The output looks like this:

$ head -n 10 /tmp/yadda
<pdfxml ModDate="D:20150110224554+01'00'" CreationDate="D:20150110224539+01'00'" Producer="Microsoft&#174; Excel&#174; 2010" Creator="Microsoft&#174; Excel&#174; 2010">
  <LTPage bbox="[0, 0, 841.8, 595.2]" height="595.2" pageid="1" rotate="0" width="841.8" x0="0" x1="841.8" y0="0" y1="595.2" page_index="0" page_label="">
    <LTAnon> </LTAnon>
    <LTTextLineHorizontal bbox="[31.08, 546.15, 122.524, 556.59]" height="10.44" width="91.444" word_margin="0.1" x0="31.08" x1="122.524" y0="546.15" y1="556.59"><LTTextBoxHorizontal bbox="[31.08, 546.15, 122.524, 556.59]" height="10.44" index="0" width="91.444" x0="31.08" x1="122.524" y0="546.15" y1="556.59">FIFA Ballon d'Or 2014 </LTTextBoxHorizontal></LTTextLineHorizontal>
    <LTAnon> </LTAnon>
    <LTAnon> </LTAnon>
    <LTAnon> </LTAnon>
    <LTAnon> </LTAnon>
    <LTAnon> </LTAnon>
    <LTAnon> </LTAnon>

Having scanned through the file I realised that what I needed to do was locate the 'LTTextLineHorizontal' element for each heading and then grab all the 'LTTextLineHorizontal' elements that appeared in that column.

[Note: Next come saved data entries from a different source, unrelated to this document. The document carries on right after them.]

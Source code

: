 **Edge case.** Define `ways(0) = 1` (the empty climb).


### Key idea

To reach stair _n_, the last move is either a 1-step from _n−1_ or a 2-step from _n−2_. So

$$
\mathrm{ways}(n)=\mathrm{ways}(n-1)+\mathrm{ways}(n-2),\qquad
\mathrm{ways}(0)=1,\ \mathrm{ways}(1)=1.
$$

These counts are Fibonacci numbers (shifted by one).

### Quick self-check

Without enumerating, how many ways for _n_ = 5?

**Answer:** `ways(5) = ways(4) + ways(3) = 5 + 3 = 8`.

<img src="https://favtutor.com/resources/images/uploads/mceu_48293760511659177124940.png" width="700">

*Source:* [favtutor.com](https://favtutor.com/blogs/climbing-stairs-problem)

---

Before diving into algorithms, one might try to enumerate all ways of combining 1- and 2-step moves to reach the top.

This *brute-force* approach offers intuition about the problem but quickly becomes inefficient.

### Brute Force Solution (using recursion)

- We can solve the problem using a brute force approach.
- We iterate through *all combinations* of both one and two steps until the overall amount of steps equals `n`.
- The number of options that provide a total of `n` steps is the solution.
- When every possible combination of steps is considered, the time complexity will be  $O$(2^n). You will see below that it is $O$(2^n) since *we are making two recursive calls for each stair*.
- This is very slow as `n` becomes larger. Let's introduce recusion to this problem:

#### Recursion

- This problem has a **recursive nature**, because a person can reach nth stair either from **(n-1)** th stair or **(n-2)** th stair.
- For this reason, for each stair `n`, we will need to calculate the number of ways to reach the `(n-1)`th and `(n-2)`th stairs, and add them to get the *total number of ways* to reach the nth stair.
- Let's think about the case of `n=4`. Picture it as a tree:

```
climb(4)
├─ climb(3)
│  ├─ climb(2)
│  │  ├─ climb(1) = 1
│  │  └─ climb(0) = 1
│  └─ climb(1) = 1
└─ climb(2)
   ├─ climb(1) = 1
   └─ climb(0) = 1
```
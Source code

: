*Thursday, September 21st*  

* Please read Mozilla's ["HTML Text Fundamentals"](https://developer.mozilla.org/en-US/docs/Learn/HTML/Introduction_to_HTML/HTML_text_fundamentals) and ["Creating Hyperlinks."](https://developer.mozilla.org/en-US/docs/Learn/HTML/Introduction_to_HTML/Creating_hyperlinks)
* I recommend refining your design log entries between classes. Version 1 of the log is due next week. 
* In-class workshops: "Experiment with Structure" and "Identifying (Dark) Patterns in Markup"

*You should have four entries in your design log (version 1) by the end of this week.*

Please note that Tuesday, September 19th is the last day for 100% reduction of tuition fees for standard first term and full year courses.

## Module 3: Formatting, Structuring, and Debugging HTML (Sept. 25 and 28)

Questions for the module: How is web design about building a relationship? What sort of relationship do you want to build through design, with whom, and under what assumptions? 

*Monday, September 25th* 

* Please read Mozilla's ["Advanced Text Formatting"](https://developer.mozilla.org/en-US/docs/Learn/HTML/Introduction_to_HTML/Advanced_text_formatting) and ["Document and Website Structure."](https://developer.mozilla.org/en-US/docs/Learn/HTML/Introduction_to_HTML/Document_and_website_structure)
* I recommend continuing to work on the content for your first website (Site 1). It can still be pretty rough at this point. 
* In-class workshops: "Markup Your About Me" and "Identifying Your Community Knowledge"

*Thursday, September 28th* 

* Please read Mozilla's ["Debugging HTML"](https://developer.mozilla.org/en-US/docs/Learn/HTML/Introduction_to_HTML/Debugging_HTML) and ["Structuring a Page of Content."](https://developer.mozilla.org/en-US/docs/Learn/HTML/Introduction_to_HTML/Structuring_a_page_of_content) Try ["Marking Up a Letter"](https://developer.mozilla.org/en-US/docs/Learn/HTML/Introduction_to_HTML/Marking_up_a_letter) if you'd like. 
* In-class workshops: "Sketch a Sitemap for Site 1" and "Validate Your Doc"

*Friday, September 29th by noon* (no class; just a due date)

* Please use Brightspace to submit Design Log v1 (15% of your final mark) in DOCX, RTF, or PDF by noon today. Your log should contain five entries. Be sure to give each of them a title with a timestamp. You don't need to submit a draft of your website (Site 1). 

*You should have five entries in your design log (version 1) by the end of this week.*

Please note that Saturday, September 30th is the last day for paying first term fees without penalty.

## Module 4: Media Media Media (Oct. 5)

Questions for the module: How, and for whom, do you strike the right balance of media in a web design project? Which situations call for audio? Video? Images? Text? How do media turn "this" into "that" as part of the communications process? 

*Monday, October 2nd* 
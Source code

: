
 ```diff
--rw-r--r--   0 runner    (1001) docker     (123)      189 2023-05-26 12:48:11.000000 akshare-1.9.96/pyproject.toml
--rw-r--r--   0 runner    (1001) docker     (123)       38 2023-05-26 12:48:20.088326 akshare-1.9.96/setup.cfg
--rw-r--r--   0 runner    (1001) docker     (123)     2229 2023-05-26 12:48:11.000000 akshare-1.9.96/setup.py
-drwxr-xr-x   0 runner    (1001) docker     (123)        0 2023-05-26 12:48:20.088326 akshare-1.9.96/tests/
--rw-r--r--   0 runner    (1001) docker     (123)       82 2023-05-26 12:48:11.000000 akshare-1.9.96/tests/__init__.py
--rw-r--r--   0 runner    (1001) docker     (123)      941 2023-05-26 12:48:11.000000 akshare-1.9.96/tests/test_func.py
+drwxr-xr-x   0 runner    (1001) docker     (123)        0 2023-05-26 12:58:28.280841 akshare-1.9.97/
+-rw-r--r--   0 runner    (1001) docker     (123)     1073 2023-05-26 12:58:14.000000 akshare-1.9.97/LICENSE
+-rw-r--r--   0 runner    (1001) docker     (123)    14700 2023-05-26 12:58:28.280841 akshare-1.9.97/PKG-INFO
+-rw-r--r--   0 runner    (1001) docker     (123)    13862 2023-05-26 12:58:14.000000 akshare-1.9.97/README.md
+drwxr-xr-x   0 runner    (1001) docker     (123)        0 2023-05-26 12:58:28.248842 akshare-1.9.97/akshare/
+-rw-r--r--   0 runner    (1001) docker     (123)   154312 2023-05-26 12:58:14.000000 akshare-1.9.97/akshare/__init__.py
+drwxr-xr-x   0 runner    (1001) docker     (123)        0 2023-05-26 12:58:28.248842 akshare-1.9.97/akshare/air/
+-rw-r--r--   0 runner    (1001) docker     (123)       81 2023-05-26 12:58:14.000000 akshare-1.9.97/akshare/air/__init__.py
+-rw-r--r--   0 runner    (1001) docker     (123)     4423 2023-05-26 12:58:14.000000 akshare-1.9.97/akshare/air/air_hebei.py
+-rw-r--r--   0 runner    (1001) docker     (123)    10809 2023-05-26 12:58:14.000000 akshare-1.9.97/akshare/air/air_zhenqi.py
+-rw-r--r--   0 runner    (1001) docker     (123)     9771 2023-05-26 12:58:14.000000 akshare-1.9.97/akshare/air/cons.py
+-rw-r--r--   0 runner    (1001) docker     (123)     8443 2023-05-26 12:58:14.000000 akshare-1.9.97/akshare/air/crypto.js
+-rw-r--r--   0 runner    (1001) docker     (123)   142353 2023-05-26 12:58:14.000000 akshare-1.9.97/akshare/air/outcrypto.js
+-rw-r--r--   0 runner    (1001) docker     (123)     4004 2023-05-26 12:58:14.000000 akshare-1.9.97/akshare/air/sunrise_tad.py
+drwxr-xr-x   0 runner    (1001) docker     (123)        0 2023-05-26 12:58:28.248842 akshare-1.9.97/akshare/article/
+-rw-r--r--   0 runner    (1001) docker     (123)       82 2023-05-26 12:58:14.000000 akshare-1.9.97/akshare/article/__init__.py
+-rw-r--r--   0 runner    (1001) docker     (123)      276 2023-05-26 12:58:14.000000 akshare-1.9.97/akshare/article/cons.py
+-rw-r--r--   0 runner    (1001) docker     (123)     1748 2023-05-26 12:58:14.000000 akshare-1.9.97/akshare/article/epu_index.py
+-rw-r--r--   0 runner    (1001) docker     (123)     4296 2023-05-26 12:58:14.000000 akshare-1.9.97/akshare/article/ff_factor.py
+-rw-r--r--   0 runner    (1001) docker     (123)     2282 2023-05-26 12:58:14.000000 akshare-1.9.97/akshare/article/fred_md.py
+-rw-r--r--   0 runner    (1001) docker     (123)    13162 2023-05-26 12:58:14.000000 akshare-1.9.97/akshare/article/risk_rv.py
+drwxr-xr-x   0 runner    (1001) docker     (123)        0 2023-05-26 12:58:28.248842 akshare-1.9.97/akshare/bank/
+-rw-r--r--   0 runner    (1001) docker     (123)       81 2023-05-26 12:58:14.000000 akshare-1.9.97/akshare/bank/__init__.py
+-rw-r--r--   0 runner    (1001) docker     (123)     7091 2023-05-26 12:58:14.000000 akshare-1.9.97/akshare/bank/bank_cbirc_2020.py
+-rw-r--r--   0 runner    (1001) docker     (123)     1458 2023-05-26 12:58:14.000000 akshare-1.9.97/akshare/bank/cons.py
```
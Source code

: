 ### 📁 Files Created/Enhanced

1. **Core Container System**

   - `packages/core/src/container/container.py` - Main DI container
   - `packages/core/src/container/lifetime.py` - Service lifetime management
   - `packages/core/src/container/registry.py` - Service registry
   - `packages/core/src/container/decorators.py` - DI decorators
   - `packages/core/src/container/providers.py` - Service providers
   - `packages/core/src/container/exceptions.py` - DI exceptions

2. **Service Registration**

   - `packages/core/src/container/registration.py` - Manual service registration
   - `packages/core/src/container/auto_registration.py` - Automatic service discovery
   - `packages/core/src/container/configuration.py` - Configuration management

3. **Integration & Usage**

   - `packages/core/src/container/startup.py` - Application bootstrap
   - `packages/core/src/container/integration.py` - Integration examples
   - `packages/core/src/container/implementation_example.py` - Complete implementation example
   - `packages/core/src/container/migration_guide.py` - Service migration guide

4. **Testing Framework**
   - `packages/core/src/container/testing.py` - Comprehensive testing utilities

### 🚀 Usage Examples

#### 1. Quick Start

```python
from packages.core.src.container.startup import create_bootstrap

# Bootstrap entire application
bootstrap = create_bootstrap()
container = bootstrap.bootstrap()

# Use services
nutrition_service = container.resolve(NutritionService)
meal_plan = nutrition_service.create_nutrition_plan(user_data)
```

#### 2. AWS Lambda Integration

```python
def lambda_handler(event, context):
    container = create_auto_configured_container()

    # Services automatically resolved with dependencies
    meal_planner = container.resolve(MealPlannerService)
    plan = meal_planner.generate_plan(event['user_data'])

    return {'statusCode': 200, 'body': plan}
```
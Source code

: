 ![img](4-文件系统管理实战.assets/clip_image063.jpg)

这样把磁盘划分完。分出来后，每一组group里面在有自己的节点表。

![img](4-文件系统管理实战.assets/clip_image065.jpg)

I started out by trying to grab the 'Name' column on the first page:

>>> name_element = pdf.pq('LTPage[pageid=\'1\'] LTTextLineHorizontal:contains("Name")')[0]
>>> name_element.text
'Name '

Next I needed to get the other elements in that column. With a bit of trial and error I ended up with the following code:

x = float(name_element.get('x0'))
y = float(name_element.get('y0'))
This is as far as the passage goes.